Wednesday, April 2, 2014

23. Are the Homeless Crazy?

Despite the factual information of mass losses of houses and jobs in the 1960~70's, people doubt the majority of the homeless people to be former patients of some mental hostpitals that were deinstitutionalized as well in the 1970s. It is clear that although some of the patients might have had no place to go after the deinstitutionalization of mental hospitals, many were put in to boarding houses or given low-income housing, therefore there is a less chance that the majority of the homeless were due to deinstitutionalization. The reason why the mentally disabled people were accused of being the reason for having homelesses seems to be because of their powerless stance in the society and how people normally look down on them. Evidence proves that reasons for poverty is primarily due to economical reasons than clinical. The reason why the press demands so much attention for this mental illness issue is because, "mental ilness places the destitute outside the sphere of ordinary life. It personalizes an anguish that is public in its genesis; it individualizes a misery that is both general in cause and geeral in application".

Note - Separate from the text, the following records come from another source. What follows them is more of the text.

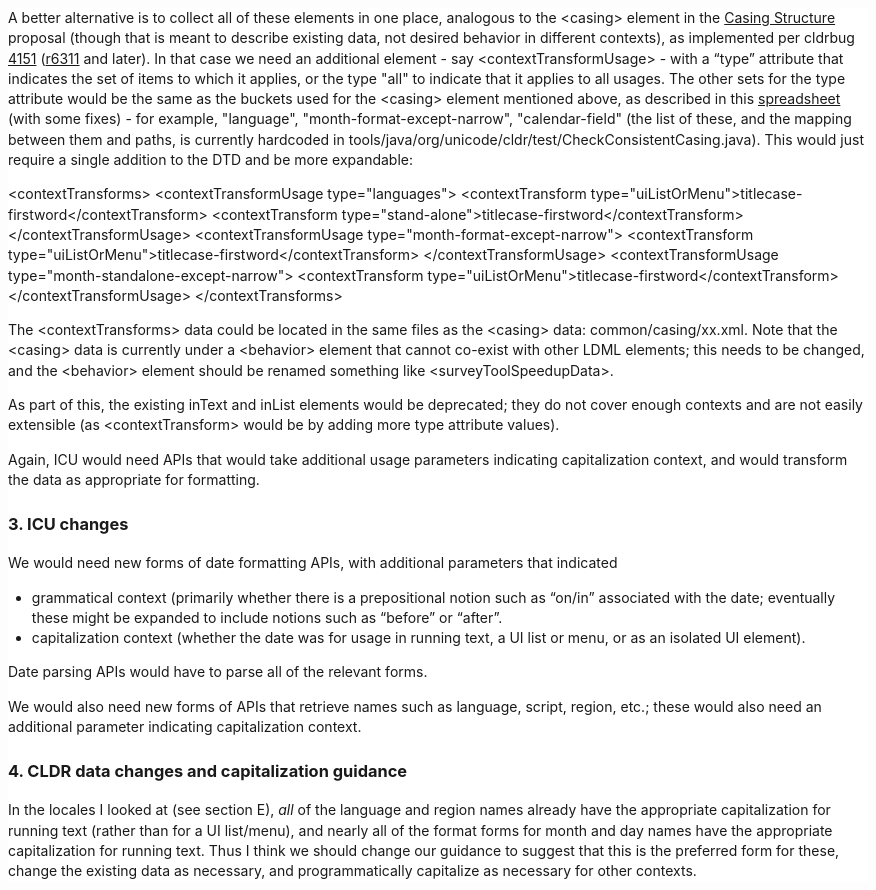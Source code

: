 A better alternative is to collect all of these elements in one place, analogous to the \<casing> element in the [Casing Structure](https://docs.google.com/document/d/1BFobx_7jA9tIasyeQSuLthar6kB3ddES9vfYNXF783Q/edit?hl=en_US) proposal (though that is meant to describe existing data, not desired behavior in different contexts), as implemented per cldrbug [4151](http://unicode.org/cldr/trac/ticket/4151) ([r6311](http://unicode.org/cldr/trac/changeset/6311) and later). In that case we need an additional element - say \<contextTransformUsage> - with a “type” attribute that indicates the set of items to which it applies, or the type "all" to indicate that it applies to all usages. The other sets for the type attribute would be the same as the buckets used for the \<casing> element mentioned above, as described in this [spreadsheet](https://docs.google.com/spreadsheets/d/1DK7YyE3vwVC9iFGAh8fPIGdePp1SaJYjUG9WqPQTMzc/edit?hl=en_US&hl=en_US#gid=1) (with some fixes) - for example, "language", "month-format-except-narrow", "calendar-field" (the list of these, and the mapping between them and paths, is currently hardcoded in tools/java/org/unicode/cldr/test/CheckConsistentCasing.java). This would just require a single addition to the DTD and be more expandable:

\<contextTransforms> \<contextTransformUsage type="languages"> \<contextTransform type="uiListOrMenu">titlecase-firstword\</contextTransform> \<contextTransform type="stand-alone">titlecase-firstword\</contextTransform> \</contextTransformUsage> \<contextTransformUsage type="month-format-except-narrow"> \<contextTransform type="uiListOrMenu">titlecase-firstword\</contextTransform> \</contextTransformUsage> \<contextTransformUsage type="month-standalone-except-narrow"> \<contextTransform type="uiListOrMenu">titlecase-firstword\</contextTransform> \</contextTransformUsage> \</contextTransforms>

The \<contextTransforms> data could be located in the same files as the \<casing> data: common/casing/xx.xml. Note that the \<casing> data is currently under a \<behavior> element that cannot co-exist with other LDML elements; this needs to be changed, and the \<behavior> element should be renamed something like \<surveyToolSpeedupData>.

As part of this, the existing inText and inList elements would be deprecated; they do not cover enough contexts and are not easily extensible (as \<contextTransform> would be by adding more type attribute values).

Again, ICU would need APIs that would take additional usage parameters indicating capitalization context, and would transform the data as appropriate for formatting.

### 3. ICU changes

We would need new forms of date formatting APIs, with additional parameters that indicated

- grammatical context (primarily whether there is a prepositional notion such as “on/in” associated with the date; eventually these might be expanded to include notions such as “before” or “after”.
- capitalization context (whether the date was for usage in running text, a UI list or menu, or as an isolated UI element).

Date parsing APIs would have to parse all of the relevant forms.

We would also need new forms of APIs that retrieve names such as language, script, region, etc.; these would also need an additional parameter indicating capitalization context.

### 4. CLDR data changes and capitalization guidance

In the locales I looked at (see section E), *all* of the language and region names already have the appropriate capitalization for running text (rather than for a UI list/menu), and nearly all of the format forms for month and day names have the appropriate capitalization for running text. Thus I think we should change our guidance to suggest that this is the preferred form for these, change the existing data as necessary, and programmatically capitalize as necessary for other contexts.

The author of thsi article, Jonathan Kozol, seemed like he had a lot of dissatisfaction of how the mental illnesses were viewed. He first starts out his article by covering the basic background information of how people are seeing the homeless today; that most of them emerged from deinstitutionalized mental hospitls. However, in his following paragraph, he directly counter aruges this stance by firmly stating that "the primary reason is economic rather than clinial". Through his providence of data, numbers, credible sources and even prorviding the approximate time era of when these surverys were taken, his claims are supported thoroughly and enough to be able to persude his readers. Overall I think Kozol did well in persuading his readers with credible evidence and enough explanation to support his arguemnts. His aritcle was not hard to follow at all, and I really liked how his title got my attention.  "Are the Homeless Crazy?" sounds very absurd, as if he was trying to mock those whoever called the homeless crazy.